A bioinformatics exploration of lung adenocarcinoma identifies hub genes with prognostic significance: from data to discovery.

BACKGROUND

Lung adenocarcinoma (LUAD) is one of the main forms of carcinomas that contribute towards cancer-related mortality and morbidity. Identification of hub genes through various in silico approaches can lead to the successful prognosis of LUAD and may serve in reducing mortalities rising from it respectively.

METHOD

This research employs an integrated bioinformatics approach to uncover the molecular intricacies of LUAD. Utilizing the Gene Expression Omnibus (GEO) dataset, we identified GSE19188, GSE18842, GSE31210, and GSE19804 specific datasets from 423 LC tissues and 190 healthy tissues (controls). Differential gene expression analysis using GEO2R and Venn diagrams led to the identification of 851 differentially expressed genes (DEGs), comprising 240 overexpressed and 611 under-expressed genes. To elucidate their roles in LUAD etiology, we conducted protein-protein interaction (PPI) analysis utilizing Cytoscape and Cytohubba software's, revealing densely interconnected gene clusters with potential prognostic significance. Additionally, gene ontology (GO) enrichment and Kyoto Encyclopaedia of Genes and Genomes (KEGG) analyses were able to shed light on the involvement of these DEGs in processes such as cell cycle modulation and apoptosis, which are crucial in LUAD pathogenesis.

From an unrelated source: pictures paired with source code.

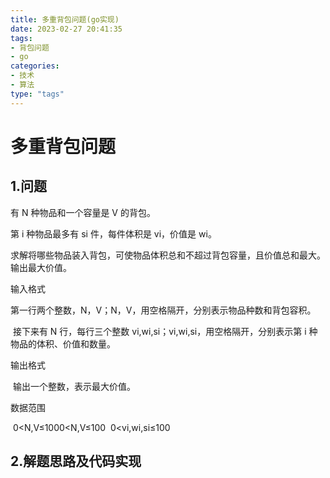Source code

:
 ```yaml
---
title: 多重背包问题(go实现)
date: 2023-02-27 20:41:35
tags:
- 背包问题
- go
categories:
- 技术
- 算法
type: "tags"
---
```


# 多重背包问题

## 1.问题

有 N 种物品和一个容量是 V 的背包。

第 i 种物品最多有 si 件，每件体积是 vi，价值是 wi。

求解将哪些物品装入背包，可使物品体积总和不超过背包容量，且价值总和最大。
输出最大价值。

输入格式

​	第一行两个整数，N，V；N，V，用空格隔开，分别表示物品种数和背包容积。

​	接下来有 N 行，每行三个整数 vi,wi,si；vi,wi,si，用空格隔开，分别表示第 i 种物品的体积、价值和数量。

输出格式

​	输出一个整数，表示最大价值。

数据范围

​	0<N,V≤1000<N,V≤100
​	0<vi,wi,si≤100

<!--more-->

## 2.解题思路及代码实现

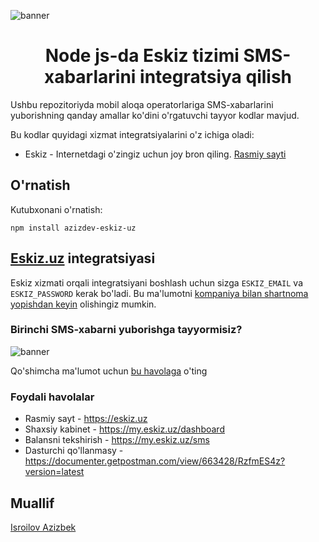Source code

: ![banner](https://i.postimg.cc/zfkFXrK2/Azizdev-1-2.png "banner")

<div align="center">
<h1>Node js-da Eskiz tizimi SMS-xabarlarini integratsiya qilish</h1>
</div>

Ushbu repozitoriyda mobil aloqa operatorlariga SMS-xabarlarini yuborishning qanday amallar ko'dini o'rgatuvchi tayyor kodlar mavjud.

Bu kodlar quyidagi xizmat integratsiyalarini o'z ichiga oladi:

- Eskiz - Internetdagi o'zingiz uchun joy bron qiling. [Rasmiy sayti](https://eskiz.uz/)

## O'rnatish
Kutubxonani o'rnatish:
```console
npm install azizdev-eskiz-uz
```

## [Eskiz.uz](https://eskiz.uz/) integratsiyasi

Eskiz xizmati orqali integratsiyani boshlash uchun sizga `ESKIZ_EMAIL` va `ESKIZ_PASSWORD` kerak bo'ladi. Bu ma'lumotni [ kompaniya bilan shartnoma yopishdan keyin](https://eskiz.uz/reseller) olishingiz mumkin.


### Birinchi SMS-xabarni yuborishga tayyormisiz?

![banner](https://i.postimg.cc/TYsTyc8s/carbon-10.png' "banner")


Qo'shimcha ma'lumot uchun [bu havolaga](https://documenter.getpostman.com/view/663428/RzfmES4z?version=latest) o'ting

### Foydali havolalar

- Rasmiy sayt - https://eskiz.uz
- Shaxsiy kabinet - https://my.eskiz.uz/dashboard
- Balansni tekshirish - https://my.eskiz.uz/sms
- Dasturchi qo'llanmasy - https://documenter.getpostman.com/view/663428/RzfmES4z?version=latest


## Muallif
[Isroilov Azizbek](https://t.me/isroilov_azizbek)


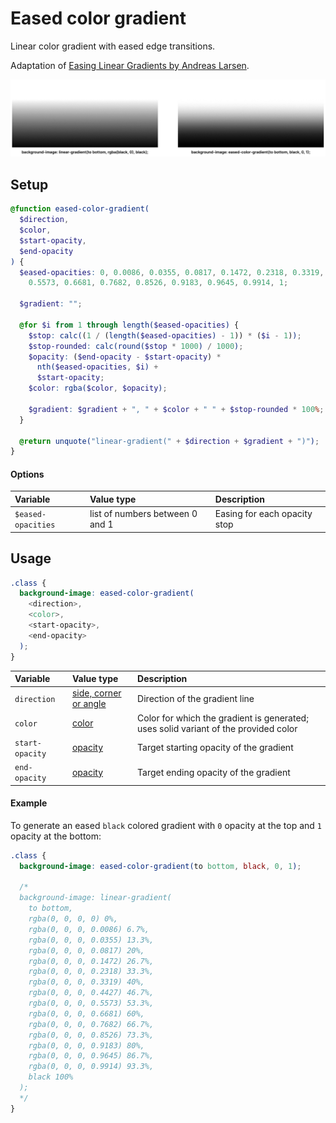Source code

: # Eased color gradient

Linear color gradient with eased edge transitions.

Adaptation of [Easing Linear Gradients by Andreas Larsen](https://css-tricks.com/easing-linear-gradients/).

![Eased color gradient example](./eased-color-gradient.png)

## Setup

```scss
@function eased-color-gradient(
  $direction,
  $color,
  $start-opacity,
  $end-opacity
) {
  $eased-opacities: 0, 0.0086, 0.0355, 0.0817, 0.1472, 0.2318, 0.3319, 0.4427,
    0.5573, 0.6681, 0.7682, 0.8526, 0.9183, 0.9645, 0.9914, 1;

  $gradient: "";

  @for $i from 1 through length($eased-opacities) {
    $stop: calc((1 / (length($eased-opacities) - 1)) * ($i - 1));
    $stop-rounded: calc(round($stop * 1000) / 1000);
    $opacity: ($end-opacity - $start-opacity) *
      nth($eased-opacities, $i) +
      $start-opacity;
    $color: rgba($color, $opacity);

    $gradient: $gradient + ", " + $color + " " + $stop-rounded * 100%;
  }

  @return unquote("linear-gradient(" + $direction + $gradient + ")");
}
```

#### Options

| Variable           | Value type                      | Description                  |
| :----------------- | :------------------------------ | :--------------------------- |
| `$eased-opacities` | list of numbers between 0 and 1 | Easing for each opacity stop |

## Usage

```scss
.class {
  background-image: eased-color-gradient(
    <direction>,
    <color>,
    <start-opacity>,
    <end-opacity>
  );
}
```

| Variable        | Value type                                                                                                | Description                                                                         |
| :-------------- | :-------------------------------------------------------------------------------------------------------- | :---------------------------------------------------------------------------------- |
| `direction`     | [side, corner or angle](https://developer.mozilla.org/en-US/docs/Web/CSS/gradient/linear-gradient#values) | Direction of the gradient line                                                      |
| `color`         | [color](https://developer.mozilla.org/en-US/docs/Web/CSS/color_value)                                     | Color for which the gradient is generated; uses solid variant of the provided color |
| `start-opacity` | [opacity](https://developer.mozilla.org/en-US/docs/Web/CSS/opacity#values)                                | Target starting opacity of the gradient                                             |
| `end-opacity`   | [opacity](https://developer.mozilla.org/en-US/docs/Web/CSS/opacity#values)                                | Target ending opacity of the gradient                                               |

#### Example

To generate an eased `black` colored gradient with `0` opacity at the top and `1` opacity at the bottom:

```scss
.class {
  background-image: eased-color-gradient(to bottom, black, 0, 1);

  /*
  background-image: linear-gradient(
    to bottom, 
    rgba(0, 0, 0, 0) 0%, 
    rgba(0, 0, 0, 0.0086) 6.7%, 
    rgba(0, 0, 0, 0.0355) 13.3%, 
    rgba(0, 0, 0, 0.0817) 20%, 
    rgba(0, 0, 0, 0.1472) 26.7%, 
    rgba(0, 0, 0, 0.2318) 33.3%, 
    rgba(0, 0, 0, 0.3319) 40%, 
    rgba(0, 0, 0, 0.4427) 46.7%, 
    rgba(0, 0, 0, 0.5573) 53.3%, 
    rgba(0, 0, 0, 0.6681) 60%, 
    rgba(0, 0, 0, 0.7682) 66.7%, 
    rgba(0, 0, 0, 0.8526) 73.3%, 
    rgba(0, 0, 0, 0.9183) 80%, 
    rgba(0, 0, 0, 0.9645) 86.7%, 
    rgba(0, 0, 0, 0.9914) 93.3%, 
    black 100%
  );
  */
}
```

Moreover, validation of the hub gene expression and their association with overall survival was performed using the University of Alberta Cancer Research Network (UALCAN) and Human Protein Atlas (HPA) databases, supporting our findings.

RESULTS

The identified DEGs, including cyclin-dependent kinase-1 (CDK1), cyclin B2 (CCNB2), cell division cycle 20 (CDC20), BUB1 mitotic checkpoint serine/threonine kinase B (BUB1B), cyclin A2 (CCNA2), discs-large associated protein 5 (DLGAP5), abnormal spindle microtubule assembly (ASPM), arrestin beta 1 (ARRB1), and caveolin-1 (CAV1), may serve as potential biomarkers for LUAD pathogenesis and should be explored further.

CONCLUSION

The present bioinformatics analysis enhances our understanding of molecular mechanisms contributing to LUAD and suggests that the hub genes identified could be promising targets for accurate diagnosis and novel therapeutic strategies in LUAD. Further investigations are necessary to validate and translate these findings into real-world clinical applications, paving the way for more effective treatments and improved outcomes in LUAD patients.